Our evolutionary analysis reveals that the SDG’s certainly emphasized goals related to the Anthroposphere or psycho-cultural-social domains – where 12/17 of the goals reside. And we are encouraged to see that the other 5 geological plates have SDG’s assigned to them (some of which overlap more than one level) as set out below.

The SDG’s map out against the World Threat Analysis as summarized here – (with the references in the Anthropospere section to the quadrants of the Integral City Map 1).

SDG Evolutionary Threat Analysis

  1. Psycho-Cultural-Social – Anthroposphere

UL Goal 4: Quality Education

LL Goal 16: Peace, Justice and Strong Institutions

LL, LR Goal 17: Partnerships for the Goals

LL Goal 16: Peace, Justice and Strong Institutions

LL, LR Goal 17: Partnerships for the Goals

UR Goal 5: Gender Equality

UR, LR Goal 12: Responsible Consumption and Production

LR Goal 1: No Poverty

LR Goal 8: Decent Work and Economic Growth

LR Goal 9: Industry, Innovation and Infrastructure

LR Goal 10: Reduced Inequalities (work, pay)

LR Goal 11: Sustainable Cities and Communities

  1. Bio-Genetic-Ecological – Biosphere

Goal 3: Good Health and Well-being

Goal 12: Responsible Consumption and Production

Goal 14: Life Below Water

Goal 15: Life on Land

  1. Food Scarcity – Biosphere

Goal 2: Zero Hunger

Goal 12: Responsible Consumption and Production

  1. Climate – Atmosphere

Goal 13: Climate Action

  1. Water – Hydrosphere

Goal 6: Clean Water and Sanitation

Goal 14: Life Below Water

  1. Energy – Lithosphere

Goal 7: Affordable and Clean Energy

Goal 15: Life on Land

Beyond this initial analysis, it is fascinating to see who were the Top 10 US Cities and Bottom 10 Cities in the US (as shown in the following tables).

How do Worldviews Translate Placecaring & Placemaking into SDG’s?

The question we are most curious about, is how the cities and their indices are linked to the worldviews of the 4 Voices of each city – the Civic Managers, Citizens, Business and Civil Society  – who call one of those 100 cities “my place”. How will their worldviews impact the use they make of resources, setting intentions and making decisions for sustainably developing their cities?

That is where the consciousness and culture of the cities will translate the SDG framework into a city where placecaring and placemaking can result in truly sustainable development.

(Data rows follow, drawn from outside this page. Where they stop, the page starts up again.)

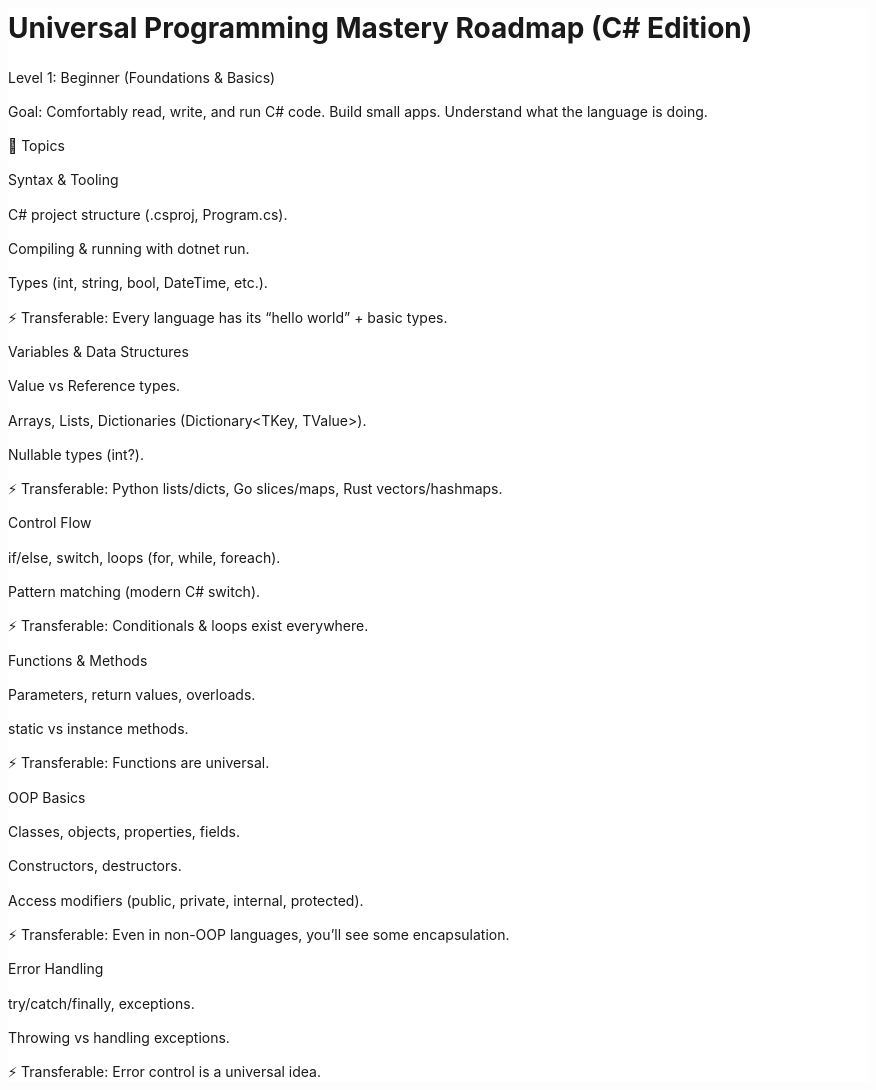 


# Universal Programming Mastery Roadmap (C# Edition)
Level 1: Beginner (Foundations & Basics)

Goal: Comfortably read, write, and run C# code. Build small apps. Understand what the language is doing.

🔹 Topics

Syntax & Tooling

C# project structure (.csproj, Program.cs).

Compiling & running with dotnet run.

Types (int, string, bool, DateTime, etc.).

⚡ Transferable: Every language has its “hello world” + basic types.

Variables & Data Structures

Value vs Reference types.

Arrays, Lists, Dictionaries (Dictionary<TKey, TValue>).

Nullable types (int?).

⚡ Transferable: Python lists/dicts, Go slices/maps, Rust vectors/hashmaps.

Control Flow

if/else, switch, loops (for, while, foreach).

Pattern matching (modern C# switch).

⚡ Transferable: Conditionals & loops exist everywhere.

Functions & Methods

Parameters, return values, overloads.

static vs instance methods.

⚡ Transferable: Functions are universal.

OOP Basics

Classes, objects, properties, fields.

Constructors, destructors.

Access modifiers (public, private, internal, protected).

⚡ Transferable: Even in non-OOP languages, you’ll see some encapsulation.

Error Handling

try/catch/finally, exceptions.

Throwing vs handling exceptions.

⚡ Transferable: Error control is a universal idea.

And that is why such a framework as the SDG’s must be understood not only in the evolutionary terms of a World Threat Analysis – but applied in developmental human terms. For without understanding the natural sequencing of human development, we are highly unlikely to achieve the targets set for 2030. (This will apply to both the USA and all the rest of the world’s cities using these indices.)

The bottom line from an Integral City perspective is that SDG’s can only be achieved if the 4 Voices of the city work together through inquiry and action to design sustainable impact. That will require the tough love of placecaring and the natural designs of placemaking. (See Book 2).